Superata la fatica della chiarificazione terminologica, ecco disvelarsi, ad ampiamente ripagarla, la bellezza di un Racconto, in cui prevale, come scelta stilistica, la vena ironico-umoristica e il cui intento sembra essere quello di parodiare i modelli “alti”, come le Novelle del Boccaccio, cui il Nostro non sembra avere nulla da invidiare.
Ecco allora l’incontro dei due protagonisti: il padrone-cittadino, vestito di tutto punto, con al seguito il cane signorile, un pastore tedesco allisciato e fiero, e il Tal baccano o Tal cafone, figlio a contadini di contadini arcavoli, intento a issar steccati e armare reti e filo spinato, per difendere i tesori del suo orto da quella ladra ovvero quella fuia fuggevole faina del vicinato, che era uso entrare nell’orticello e fare razzia di cavoli e verze, sebbene non per bisognanza ma per livore, invidia, accidia e sacripanza.
Una descrizione dai tratti espressionistici, dalla quale emergono magistralmente i caratteri dominanti dei due personaggi e le differenze tra loro. S’imprime, in particolare, come una sequenza cinematografica pasoliniana, l’immagine del cane che “raspando di naso umido l’intorno”, dell’orto faceva il suo possedimento, marcando il territorio con “minzioni minime, goccioline e spruzzetti su vettovaglie di verdure, verze primamente, fiori della neve…”.
Ed ecco quindi il passaggio – senza l’apparenza di una vera e propria cesura, laddove pure essa c’è – dalla prima alla seconda parte della narrazione, in cui la ladra è dal cugin-cavallo “castigata”, rimanendone a tal punto “ancor più instregata” da tornare volentieri a far razzia nell’orto (per esser nuovamente castigata?).
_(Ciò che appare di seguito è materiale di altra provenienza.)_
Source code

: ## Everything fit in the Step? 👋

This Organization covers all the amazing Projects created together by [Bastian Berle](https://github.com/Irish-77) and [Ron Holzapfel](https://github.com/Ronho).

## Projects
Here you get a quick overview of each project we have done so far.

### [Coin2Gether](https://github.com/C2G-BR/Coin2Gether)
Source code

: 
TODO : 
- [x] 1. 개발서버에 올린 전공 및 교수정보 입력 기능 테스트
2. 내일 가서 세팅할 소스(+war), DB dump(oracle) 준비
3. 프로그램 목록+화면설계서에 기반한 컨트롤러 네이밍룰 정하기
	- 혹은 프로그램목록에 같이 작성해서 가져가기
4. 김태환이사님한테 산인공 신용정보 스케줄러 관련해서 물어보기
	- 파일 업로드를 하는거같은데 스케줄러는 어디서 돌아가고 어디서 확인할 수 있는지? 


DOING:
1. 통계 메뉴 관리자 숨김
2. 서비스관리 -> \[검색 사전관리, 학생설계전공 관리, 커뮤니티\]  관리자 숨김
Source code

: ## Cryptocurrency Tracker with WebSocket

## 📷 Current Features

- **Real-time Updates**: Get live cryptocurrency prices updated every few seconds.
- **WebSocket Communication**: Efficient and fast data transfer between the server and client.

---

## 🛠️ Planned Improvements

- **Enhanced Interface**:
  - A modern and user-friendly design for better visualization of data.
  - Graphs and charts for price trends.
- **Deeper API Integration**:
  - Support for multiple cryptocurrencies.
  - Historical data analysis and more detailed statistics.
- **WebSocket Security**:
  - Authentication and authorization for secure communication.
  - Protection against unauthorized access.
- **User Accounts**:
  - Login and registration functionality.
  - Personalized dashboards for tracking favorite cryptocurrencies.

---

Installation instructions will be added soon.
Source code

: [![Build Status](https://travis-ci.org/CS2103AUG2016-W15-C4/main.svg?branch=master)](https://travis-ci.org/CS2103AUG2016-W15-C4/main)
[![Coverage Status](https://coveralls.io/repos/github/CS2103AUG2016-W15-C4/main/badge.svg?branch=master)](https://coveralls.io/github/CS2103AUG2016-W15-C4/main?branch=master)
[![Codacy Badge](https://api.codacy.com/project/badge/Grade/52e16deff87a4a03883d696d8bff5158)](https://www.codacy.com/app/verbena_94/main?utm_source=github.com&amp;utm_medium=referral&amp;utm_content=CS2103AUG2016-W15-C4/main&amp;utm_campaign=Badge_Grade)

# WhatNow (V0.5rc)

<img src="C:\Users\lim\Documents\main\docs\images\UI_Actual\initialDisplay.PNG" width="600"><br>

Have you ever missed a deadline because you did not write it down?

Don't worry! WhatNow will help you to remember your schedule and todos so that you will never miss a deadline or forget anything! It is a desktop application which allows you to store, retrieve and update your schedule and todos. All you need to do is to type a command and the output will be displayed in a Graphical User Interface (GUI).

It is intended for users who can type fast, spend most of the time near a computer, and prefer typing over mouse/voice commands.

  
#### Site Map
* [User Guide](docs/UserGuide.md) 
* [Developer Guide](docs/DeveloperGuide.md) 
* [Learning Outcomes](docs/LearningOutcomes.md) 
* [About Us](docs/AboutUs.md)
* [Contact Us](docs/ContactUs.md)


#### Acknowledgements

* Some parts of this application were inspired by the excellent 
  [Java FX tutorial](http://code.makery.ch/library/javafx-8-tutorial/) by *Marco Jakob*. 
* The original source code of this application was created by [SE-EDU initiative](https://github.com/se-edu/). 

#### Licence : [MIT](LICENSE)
Notevolissimo il livello di scrittura, in cui, naturalmente, più di ciò che si dice, vale come lo si dice. In questo, Rocco Cento è davvero gran maestro. Mi fermo qui. Altri, non io, sarebbe forse in grado di rintracciare le fonti letterarie e di tradizione popolare del Racconto; altri ancora, di effettuarne una lettura sul piano più propriamente connotativo. Auspicabile, certo, un tale valore aggiunto, ma non indispensabile per godere del piacere della lettura di questo Racconto e apprezzarne la bellezza.